Magnetic resonance arthrography (MRA), based on 6 cohort studies, may be accurate in the diagnosis of a full-thickness tear, with a sensitivity of 0.95 (95% CI, 0.82–0.98) and specificity of 0.93 (95% CI, 0.84–0.97).1 In these studies, diagnosis of partial-thickness tears with MRA was inconsistent.1 The invasiveness of MRA limits its utility as compared with MRI and ultrasound. The TABLE summarizes these findings.
TABLE
Summary of test characteristics of diagnostic studies for rotator cuff injuries
DIAGNOSTIC STUDY | FULL-THICKNESS ROTATOR CUFF TEAR | PARTIAL-THICKNESS ROTATOR CUFF TEAR | ||||||
---|---|---|---|---|---|---|---|---|
SN | SP | LR+ | LR– | SN | SP | LR+ | LR– | |
Clinical exam1 | 0.9 | 0.54 | 1.96 | 0.19 | Inconclusive due to small sample size | |||
Ultrasound1 | 0.87 | 0.96 | 21.75 | 0.14 | 0.67 | 0.94 | 11.17 | 0.35 |
MRI1 | 0.89 | 0.93 | 12.71 | 0.12 | 0.44 | 0.9 | 4.4 | 0.73 |
Arthrography2 | 0.50 | 0.96 | 12.5 | 0.52 | Not evaluated | |||
MR arthrography1 | 0.95 | 0.96 | 23.75 | 0.05 | Inconsistent test performance | |||
Sn, sensitivity; Sp, specificity; LR+, positive likelihood ratio; LR–, negative likelihood ratio; MRI, magnetic resonance imaging. |
Recommendations from others
The American Academy of Orthopaedic Surgeons has a clinical guideline on shoulder pain,4 and the Brigham and Women’s Hospital has a guide to the prevention, diagnosis and treatment of upper extremity musculoskeletal disorders.5 These guidelines emphasize the importance and utility of physical examination of the shoulder. A patient with a full-thickness tear will likely demonstrate compromised strength in shoulder active mid-arc abduction and resisted external rotation with elbow flexed at patient’s side. However, a partial tear might not compromise strength.

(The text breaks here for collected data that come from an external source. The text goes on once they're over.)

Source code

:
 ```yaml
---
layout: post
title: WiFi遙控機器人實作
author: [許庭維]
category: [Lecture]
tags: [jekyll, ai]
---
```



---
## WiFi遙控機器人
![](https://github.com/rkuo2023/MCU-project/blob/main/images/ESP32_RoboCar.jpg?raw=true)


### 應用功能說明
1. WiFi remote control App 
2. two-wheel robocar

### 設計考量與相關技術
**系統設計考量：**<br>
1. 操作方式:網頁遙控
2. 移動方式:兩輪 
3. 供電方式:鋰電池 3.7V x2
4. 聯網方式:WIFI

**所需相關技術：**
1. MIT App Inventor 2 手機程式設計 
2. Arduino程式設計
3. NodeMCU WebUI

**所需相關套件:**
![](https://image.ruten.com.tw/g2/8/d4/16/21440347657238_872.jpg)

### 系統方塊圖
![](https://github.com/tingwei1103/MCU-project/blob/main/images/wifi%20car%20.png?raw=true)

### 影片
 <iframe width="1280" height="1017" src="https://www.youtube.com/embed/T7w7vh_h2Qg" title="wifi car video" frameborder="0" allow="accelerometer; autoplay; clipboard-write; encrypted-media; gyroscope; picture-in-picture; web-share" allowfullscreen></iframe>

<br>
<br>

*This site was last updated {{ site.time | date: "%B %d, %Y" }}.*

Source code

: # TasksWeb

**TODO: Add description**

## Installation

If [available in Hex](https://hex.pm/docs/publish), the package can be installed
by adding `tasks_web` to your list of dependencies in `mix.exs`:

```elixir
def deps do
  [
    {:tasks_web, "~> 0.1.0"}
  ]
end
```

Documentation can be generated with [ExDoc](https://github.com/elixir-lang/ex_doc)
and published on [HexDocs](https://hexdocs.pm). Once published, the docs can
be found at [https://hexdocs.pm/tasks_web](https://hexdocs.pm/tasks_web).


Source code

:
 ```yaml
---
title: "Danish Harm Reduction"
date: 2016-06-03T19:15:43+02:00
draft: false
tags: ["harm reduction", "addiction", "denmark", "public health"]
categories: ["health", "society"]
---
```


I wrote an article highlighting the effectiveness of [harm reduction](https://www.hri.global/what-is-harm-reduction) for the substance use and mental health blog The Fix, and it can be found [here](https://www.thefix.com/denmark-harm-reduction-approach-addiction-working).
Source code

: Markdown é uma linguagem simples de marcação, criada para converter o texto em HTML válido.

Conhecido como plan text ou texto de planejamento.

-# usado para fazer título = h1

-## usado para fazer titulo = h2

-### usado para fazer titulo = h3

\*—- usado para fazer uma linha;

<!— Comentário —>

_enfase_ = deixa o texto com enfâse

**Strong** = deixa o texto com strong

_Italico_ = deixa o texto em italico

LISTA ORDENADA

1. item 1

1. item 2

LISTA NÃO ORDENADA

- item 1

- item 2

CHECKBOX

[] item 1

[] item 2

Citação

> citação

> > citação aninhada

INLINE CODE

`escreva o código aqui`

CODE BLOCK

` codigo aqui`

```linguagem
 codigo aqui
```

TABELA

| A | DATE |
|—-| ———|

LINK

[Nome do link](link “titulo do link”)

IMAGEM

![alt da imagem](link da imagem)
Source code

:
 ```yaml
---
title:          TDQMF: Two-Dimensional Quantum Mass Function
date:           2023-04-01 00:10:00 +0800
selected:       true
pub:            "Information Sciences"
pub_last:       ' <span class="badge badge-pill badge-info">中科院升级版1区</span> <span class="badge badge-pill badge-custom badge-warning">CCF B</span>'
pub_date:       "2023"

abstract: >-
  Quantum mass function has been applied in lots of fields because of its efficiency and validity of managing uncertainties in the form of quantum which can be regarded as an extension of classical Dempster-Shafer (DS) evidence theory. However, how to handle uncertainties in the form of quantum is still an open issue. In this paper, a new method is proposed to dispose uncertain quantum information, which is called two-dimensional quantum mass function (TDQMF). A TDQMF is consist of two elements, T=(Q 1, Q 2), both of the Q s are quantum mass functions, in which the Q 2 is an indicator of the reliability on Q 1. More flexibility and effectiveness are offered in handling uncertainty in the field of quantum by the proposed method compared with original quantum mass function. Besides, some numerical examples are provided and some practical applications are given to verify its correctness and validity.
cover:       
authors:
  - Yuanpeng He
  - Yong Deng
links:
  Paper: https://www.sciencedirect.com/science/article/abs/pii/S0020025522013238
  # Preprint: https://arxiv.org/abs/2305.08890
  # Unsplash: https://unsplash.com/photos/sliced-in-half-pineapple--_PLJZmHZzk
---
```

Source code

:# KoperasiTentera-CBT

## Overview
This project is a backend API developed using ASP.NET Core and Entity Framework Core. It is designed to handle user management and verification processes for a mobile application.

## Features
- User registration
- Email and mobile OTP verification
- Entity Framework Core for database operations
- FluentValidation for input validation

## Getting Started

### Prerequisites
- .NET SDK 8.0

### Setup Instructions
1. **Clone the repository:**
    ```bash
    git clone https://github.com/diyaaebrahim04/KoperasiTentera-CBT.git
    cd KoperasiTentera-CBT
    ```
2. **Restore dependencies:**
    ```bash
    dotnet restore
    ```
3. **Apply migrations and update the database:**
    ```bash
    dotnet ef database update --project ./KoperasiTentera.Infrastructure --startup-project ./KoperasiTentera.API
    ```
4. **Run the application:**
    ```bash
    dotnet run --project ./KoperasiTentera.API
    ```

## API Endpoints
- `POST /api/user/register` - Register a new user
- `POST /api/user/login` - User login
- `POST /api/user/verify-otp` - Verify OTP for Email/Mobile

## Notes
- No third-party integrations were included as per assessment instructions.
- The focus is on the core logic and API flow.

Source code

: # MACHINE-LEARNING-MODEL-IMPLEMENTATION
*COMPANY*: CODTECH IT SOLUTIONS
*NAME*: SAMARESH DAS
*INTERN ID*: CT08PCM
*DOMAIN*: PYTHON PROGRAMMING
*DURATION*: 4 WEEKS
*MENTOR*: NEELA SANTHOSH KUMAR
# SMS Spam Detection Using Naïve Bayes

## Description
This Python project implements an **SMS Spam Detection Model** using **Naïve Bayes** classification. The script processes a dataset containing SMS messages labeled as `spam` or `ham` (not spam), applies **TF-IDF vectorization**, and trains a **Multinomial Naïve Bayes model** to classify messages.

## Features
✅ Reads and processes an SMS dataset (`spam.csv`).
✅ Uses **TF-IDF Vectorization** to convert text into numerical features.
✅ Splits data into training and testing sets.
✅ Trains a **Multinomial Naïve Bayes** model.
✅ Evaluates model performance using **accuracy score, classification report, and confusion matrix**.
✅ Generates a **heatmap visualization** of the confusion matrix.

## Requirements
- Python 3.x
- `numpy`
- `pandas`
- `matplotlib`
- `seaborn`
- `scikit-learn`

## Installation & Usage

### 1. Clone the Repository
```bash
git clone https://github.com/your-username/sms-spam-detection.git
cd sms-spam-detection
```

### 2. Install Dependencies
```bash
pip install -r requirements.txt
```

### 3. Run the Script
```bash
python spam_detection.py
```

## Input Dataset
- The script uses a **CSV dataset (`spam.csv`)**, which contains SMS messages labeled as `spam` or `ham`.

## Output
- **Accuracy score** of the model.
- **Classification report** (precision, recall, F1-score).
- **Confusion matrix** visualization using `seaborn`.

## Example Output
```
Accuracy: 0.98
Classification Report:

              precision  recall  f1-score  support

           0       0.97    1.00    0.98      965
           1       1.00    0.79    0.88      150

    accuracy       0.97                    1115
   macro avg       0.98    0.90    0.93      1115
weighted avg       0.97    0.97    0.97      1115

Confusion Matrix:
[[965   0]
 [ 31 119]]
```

Atrophy of the infraspinatus or supra-spinatus muscles is sometimes seen with a full-thickness tear that is several weeks old.5
Following a clinical assessment, the guidelines give no preference to any of the diagnostic tests mentioned above, with the exception of arthrography in the presence of implantable devices. Plain X-rays are typically unrevealing, but could be used to rule out other reasons for pain, such as calcific tendonitis.